[EXERCISE DIRECTIONS]: The pictures get dropped, while every remaining part of the listing is copied exactly.

[DATA PROVIDED]:
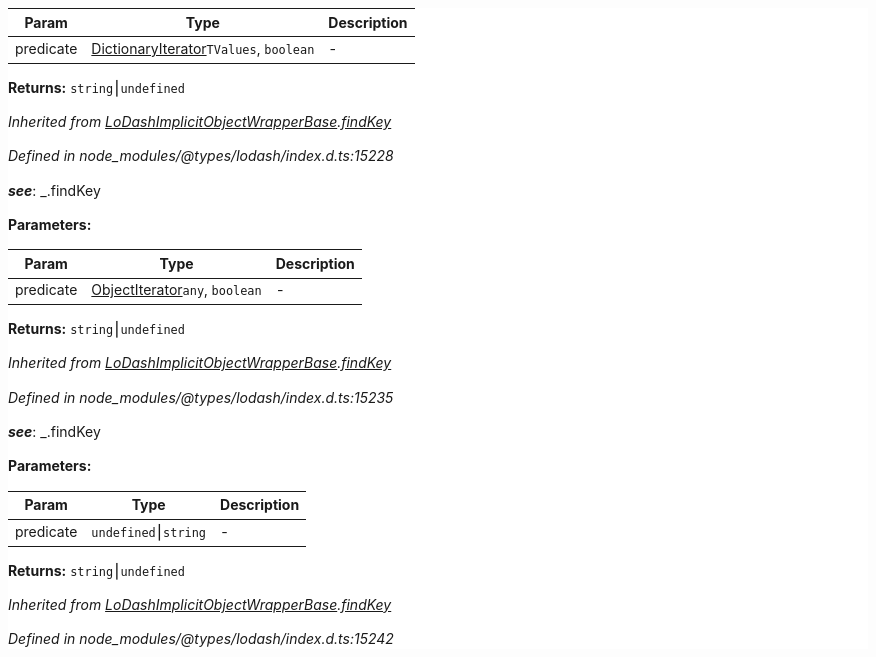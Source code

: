 | Param | Type | Description |
| ------ | ------ | ------ |
| predicate | [DictionaryIterator](../modules/_node_modules__types_lodash_index_d_._.md#dictionaryiterator)`TValues`, `boolean`   |  - |





**Returns:** `string`⎮`undefined`



*Inherited from [LoDashImplicitObjectWrapperBase](_node_modules__types_lodash_index_d_._.lodashimplicitobjectwrapperbase.md).[findKey](_node_modules__types_lodash_index_d_._.lodashimplicitobjectwrapperbase.md#findkey)*

*Defined in node_modules/@types/lodash/index.d.ts:15228*


*__see__*: _.findKey



**Parameters:**

| Param | Type | Description |
| ------ | ------ | ------ |
| predicate | [ObjectIterator](../modules/_node_modules__types_lodash_index_d_._.md#objectiterator)`any`, `boolean`   |  - |





**Returns:** `string`⎮`undefined`



*Inherited from [LoDashImplicitObjectWrapperBase](_node_modules__types_lodash_index_d_._.lodashimplicitobjectwrapperbase.md).[findKey](_node_modules__types_lodash_index_d_._.lodashimplicitobjectwrapperbase.md#findkey)*

*Defined in node_modules/@types/lodash/index.d.ts:15235*


*__see__*: _.findKey



**Parameters:**

| Param | Type | Description |
| ------ | ------ | ------ |
| predicate | `undefined`⎮`string`   |  - |





**Returns:** `string`⎮`undefined`



*Inherited from [LoDashImplicitObjectWrapperBase](_node_modules__types_lodash_index_d_._.lodashimplicitobjectwrapperbase.md).[findKey](_node_modules__types_lodash_index_d_._.lodashimplicitobjectwrapperbase.md#findkey)*

*Defined in node_modules/@types/lodash/index.d.ts:15242*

[RESULT OF THIS TASK]:
Source code

: | Param | Type | Description |
| ------ | ------ | ------ |
| predicate | [DictionaryIterator](../modules/_node_modules__types_lodash_index_d_._.md#dictionaryiterator)`TValues`, `boolean`   |  - |





**Returns:** `string`⎮`undefined`



*Inherited from [LoDashImplicitObjectWrapperBase](_node_modules__types_lodash_index_d_._.lodashimplicitobjectwrapperbase.md).[findKey](_node_modules__types_lodash_index_d_._.lodashimplicitobjectwrapperbase.md#findkey)*

*Defined in node_modules/@types/lodash/index.d.ts:15228*


*__see__*: _.findKey



**Parameters:**

| Param | Type | Description |
| ------ | ------ | ------ |
| predicate | [ObjectIterator](../modules/_node_modules__types_lodash_index_d_._.md#objectiterator)`any`, `boolean`   |  - |





**Returns:** `string`⎮`undefined`



*Inherited from [LoDashImplicitObjectWrapperBase](_node_modules__types_lodash_index_d_._.lodashimplicitobjectwrapperbase.md).[findKey](_node_modules__types_lodash_index_d_._.lodashimplicitobjectwrapperbase.md#findkey)*

*Defined in node_modules/@types/lodash/index.d.ts:15235*


*__see__*: _.findKey



**Parameters:**

| Param | Type | Description |
| ------ | ------ | ------ |
| predicate | `undefined`⎮`string`   |  - |





**Returns:** `string`⎮`undefined`



*Inherited from [LoDashImplicitObjectWrapperBase](_node_modules__types_lodash_index_d_._.lodashimplicitobjectwrapperbase.md).[findKey](_node_modules__types_lodash_index_d_._.lodashimplicitobjectwrapperbase.md#findkey)*

*Defined in node_modules/@types/lodash/index.d.ts:15242*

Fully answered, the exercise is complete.